After Oppikoppi most people might be too burnt out and perhaps even too broke to go to another festival. But for those who plan ahead, with relentless zeal and unconquerable livers, there’s Aardklop in Potchefstroom. In its fifteenth year, Aardklop has often been described as the Afrikaans community’s answer to the National Arts Festival. However, though its content is predominantly Afrikaans, Aardklop welcomes contributions in any of the other South African languages. Aardklop is a mix of music, visual art and theatre from up and coming local artists. In recent years, Aardklop has begun involving contemporary musical acts such as Die Heuwels Fantasties and Ashtray Electric to draw in a younger crowd. Most of the content showcased at Aardklop typically carries a social message – this might be the most intellectually stimulating party you ever attend.

Rocking the Daisies – Cape Town Music and Lifestyle Festival (7-9 October 2012)

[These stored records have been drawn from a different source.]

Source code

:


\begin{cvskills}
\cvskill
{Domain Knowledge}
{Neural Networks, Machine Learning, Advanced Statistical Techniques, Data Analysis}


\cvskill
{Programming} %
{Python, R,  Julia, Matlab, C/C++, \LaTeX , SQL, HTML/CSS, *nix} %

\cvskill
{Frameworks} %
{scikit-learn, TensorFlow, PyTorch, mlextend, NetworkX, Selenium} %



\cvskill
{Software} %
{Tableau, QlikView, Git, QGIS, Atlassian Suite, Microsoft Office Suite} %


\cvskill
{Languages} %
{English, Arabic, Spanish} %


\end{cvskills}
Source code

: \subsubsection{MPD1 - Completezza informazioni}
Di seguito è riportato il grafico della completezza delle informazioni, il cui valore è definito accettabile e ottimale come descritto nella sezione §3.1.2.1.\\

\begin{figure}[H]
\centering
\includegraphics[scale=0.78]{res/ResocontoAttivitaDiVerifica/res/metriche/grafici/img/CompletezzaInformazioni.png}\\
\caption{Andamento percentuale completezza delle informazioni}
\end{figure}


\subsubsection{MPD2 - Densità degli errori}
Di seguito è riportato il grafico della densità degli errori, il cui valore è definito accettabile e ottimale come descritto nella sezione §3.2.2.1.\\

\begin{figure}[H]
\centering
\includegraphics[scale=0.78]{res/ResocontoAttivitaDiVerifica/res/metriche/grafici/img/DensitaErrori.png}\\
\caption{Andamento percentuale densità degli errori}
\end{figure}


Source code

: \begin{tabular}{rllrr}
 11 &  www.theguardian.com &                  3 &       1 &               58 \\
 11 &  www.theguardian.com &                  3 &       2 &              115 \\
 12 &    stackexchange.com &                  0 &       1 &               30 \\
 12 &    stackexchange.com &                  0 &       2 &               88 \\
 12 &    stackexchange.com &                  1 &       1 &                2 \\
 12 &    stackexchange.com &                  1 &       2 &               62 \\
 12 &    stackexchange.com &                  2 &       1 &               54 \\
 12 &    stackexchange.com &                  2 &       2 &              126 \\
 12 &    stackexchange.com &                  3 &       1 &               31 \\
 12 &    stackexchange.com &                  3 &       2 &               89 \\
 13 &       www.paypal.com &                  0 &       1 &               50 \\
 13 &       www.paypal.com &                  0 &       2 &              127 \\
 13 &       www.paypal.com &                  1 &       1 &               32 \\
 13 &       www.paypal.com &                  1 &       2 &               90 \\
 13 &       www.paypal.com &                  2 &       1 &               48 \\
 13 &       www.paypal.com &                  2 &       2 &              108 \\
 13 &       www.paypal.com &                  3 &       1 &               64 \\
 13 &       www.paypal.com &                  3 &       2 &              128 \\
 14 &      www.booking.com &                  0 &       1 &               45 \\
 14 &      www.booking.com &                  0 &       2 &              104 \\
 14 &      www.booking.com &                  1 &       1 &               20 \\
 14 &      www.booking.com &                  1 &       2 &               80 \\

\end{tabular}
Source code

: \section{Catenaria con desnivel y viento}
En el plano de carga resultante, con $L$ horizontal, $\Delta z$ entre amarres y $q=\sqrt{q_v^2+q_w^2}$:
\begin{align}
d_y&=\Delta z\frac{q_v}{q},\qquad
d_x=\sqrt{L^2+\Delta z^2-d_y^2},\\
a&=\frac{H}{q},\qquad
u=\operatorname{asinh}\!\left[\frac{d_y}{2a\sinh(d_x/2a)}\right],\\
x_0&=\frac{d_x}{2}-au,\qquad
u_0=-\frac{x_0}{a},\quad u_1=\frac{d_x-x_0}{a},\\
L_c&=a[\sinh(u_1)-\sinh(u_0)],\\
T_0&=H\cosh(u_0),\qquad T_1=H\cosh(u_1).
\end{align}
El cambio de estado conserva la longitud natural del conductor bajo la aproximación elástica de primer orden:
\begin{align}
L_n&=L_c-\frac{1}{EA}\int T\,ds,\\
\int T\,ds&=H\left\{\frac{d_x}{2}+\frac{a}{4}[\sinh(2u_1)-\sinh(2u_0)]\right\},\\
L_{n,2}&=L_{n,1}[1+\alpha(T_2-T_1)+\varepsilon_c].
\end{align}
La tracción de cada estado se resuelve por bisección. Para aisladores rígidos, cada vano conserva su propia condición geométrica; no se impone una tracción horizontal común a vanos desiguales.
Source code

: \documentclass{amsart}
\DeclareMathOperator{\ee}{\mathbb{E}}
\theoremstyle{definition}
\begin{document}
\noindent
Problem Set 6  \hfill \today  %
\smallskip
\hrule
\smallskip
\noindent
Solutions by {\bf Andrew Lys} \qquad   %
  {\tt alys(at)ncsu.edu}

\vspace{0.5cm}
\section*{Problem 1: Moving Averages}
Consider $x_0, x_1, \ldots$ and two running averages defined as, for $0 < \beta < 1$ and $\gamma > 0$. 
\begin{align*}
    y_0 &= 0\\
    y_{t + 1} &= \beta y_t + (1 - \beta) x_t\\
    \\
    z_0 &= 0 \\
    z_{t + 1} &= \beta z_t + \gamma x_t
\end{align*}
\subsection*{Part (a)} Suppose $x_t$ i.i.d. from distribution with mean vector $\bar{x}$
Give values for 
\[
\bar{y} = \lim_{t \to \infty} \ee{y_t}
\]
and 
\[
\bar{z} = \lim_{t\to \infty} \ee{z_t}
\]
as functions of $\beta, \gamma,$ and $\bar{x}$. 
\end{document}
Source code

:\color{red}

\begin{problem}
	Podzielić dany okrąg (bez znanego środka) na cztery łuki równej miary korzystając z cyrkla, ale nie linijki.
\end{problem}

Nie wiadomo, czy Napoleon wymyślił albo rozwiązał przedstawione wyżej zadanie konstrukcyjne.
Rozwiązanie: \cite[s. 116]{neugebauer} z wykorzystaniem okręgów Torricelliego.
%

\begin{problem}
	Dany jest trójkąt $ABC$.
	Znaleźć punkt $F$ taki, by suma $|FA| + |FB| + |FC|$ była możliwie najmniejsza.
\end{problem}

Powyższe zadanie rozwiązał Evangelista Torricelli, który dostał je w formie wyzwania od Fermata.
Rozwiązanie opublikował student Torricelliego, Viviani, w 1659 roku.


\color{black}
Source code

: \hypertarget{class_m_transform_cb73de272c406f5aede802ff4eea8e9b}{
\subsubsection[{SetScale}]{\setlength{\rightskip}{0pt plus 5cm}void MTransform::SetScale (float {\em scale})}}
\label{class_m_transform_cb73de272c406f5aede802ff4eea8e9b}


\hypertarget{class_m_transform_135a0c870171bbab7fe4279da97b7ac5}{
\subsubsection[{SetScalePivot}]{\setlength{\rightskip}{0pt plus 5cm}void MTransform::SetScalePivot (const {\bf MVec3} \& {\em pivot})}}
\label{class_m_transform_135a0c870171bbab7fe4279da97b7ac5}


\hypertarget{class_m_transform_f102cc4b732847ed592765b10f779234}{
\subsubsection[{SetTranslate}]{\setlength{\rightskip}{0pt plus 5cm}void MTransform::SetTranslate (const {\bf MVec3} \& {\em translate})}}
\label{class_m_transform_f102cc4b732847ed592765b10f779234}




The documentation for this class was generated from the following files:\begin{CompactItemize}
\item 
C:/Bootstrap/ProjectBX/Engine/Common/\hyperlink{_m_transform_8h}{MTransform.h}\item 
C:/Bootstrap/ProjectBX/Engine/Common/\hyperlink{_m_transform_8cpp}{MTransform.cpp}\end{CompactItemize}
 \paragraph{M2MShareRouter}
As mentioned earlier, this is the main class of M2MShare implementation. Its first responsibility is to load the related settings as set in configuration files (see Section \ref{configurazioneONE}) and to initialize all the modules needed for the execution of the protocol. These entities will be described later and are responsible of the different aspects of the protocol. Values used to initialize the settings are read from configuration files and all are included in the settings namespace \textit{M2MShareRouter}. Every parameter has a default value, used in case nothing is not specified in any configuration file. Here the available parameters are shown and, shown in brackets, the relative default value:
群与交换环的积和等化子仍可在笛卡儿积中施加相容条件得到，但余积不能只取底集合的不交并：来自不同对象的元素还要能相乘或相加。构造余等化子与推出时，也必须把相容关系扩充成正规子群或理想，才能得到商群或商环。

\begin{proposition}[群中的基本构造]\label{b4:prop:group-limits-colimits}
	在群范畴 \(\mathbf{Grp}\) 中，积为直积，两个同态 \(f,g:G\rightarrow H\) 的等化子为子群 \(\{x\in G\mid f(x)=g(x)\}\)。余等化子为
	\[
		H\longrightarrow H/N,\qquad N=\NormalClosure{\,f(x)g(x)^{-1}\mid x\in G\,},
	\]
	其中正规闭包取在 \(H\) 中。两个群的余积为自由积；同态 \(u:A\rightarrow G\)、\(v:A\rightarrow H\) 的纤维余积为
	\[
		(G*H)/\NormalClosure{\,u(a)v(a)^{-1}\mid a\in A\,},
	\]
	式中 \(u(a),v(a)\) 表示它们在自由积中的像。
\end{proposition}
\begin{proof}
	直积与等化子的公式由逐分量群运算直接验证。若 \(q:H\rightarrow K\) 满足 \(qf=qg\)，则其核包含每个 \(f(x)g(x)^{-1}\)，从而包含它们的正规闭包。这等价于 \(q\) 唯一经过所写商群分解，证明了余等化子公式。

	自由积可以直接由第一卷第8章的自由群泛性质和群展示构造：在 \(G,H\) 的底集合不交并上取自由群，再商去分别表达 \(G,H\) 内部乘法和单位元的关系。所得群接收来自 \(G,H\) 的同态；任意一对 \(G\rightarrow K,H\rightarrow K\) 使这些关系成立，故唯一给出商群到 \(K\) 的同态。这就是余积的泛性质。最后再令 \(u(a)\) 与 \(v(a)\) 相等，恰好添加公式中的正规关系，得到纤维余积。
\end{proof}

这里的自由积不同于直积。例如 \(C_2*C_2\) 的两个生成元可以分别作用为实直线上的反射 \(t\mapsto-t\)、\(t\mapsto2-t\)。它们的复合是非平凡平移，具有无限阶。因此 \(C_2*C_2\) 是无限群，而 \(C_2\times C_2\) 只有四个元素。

A rock festival with a conscience: that is basically Rocking the Daisies’ biggest selling point. That, and the fact that it’s held on a wine farm in Cape Town with an impressively large line-up. Perhaps there’s more than one selling point, which is why Rocking the Daisies should be on your list of things to do this year. Winner of an SA Climate Change Leadership Award for two years in a row, Rocking the Daisies is increasingly becoming the festival to watch in South Africa. Featuring a long list of local artists, both the established and the relatively unknown, the festival is every tree-hugging, music-loving Cape Town-worshipper’s dream. Plus, you have no excuse to stay sober surrounded by all that wine. A definite must.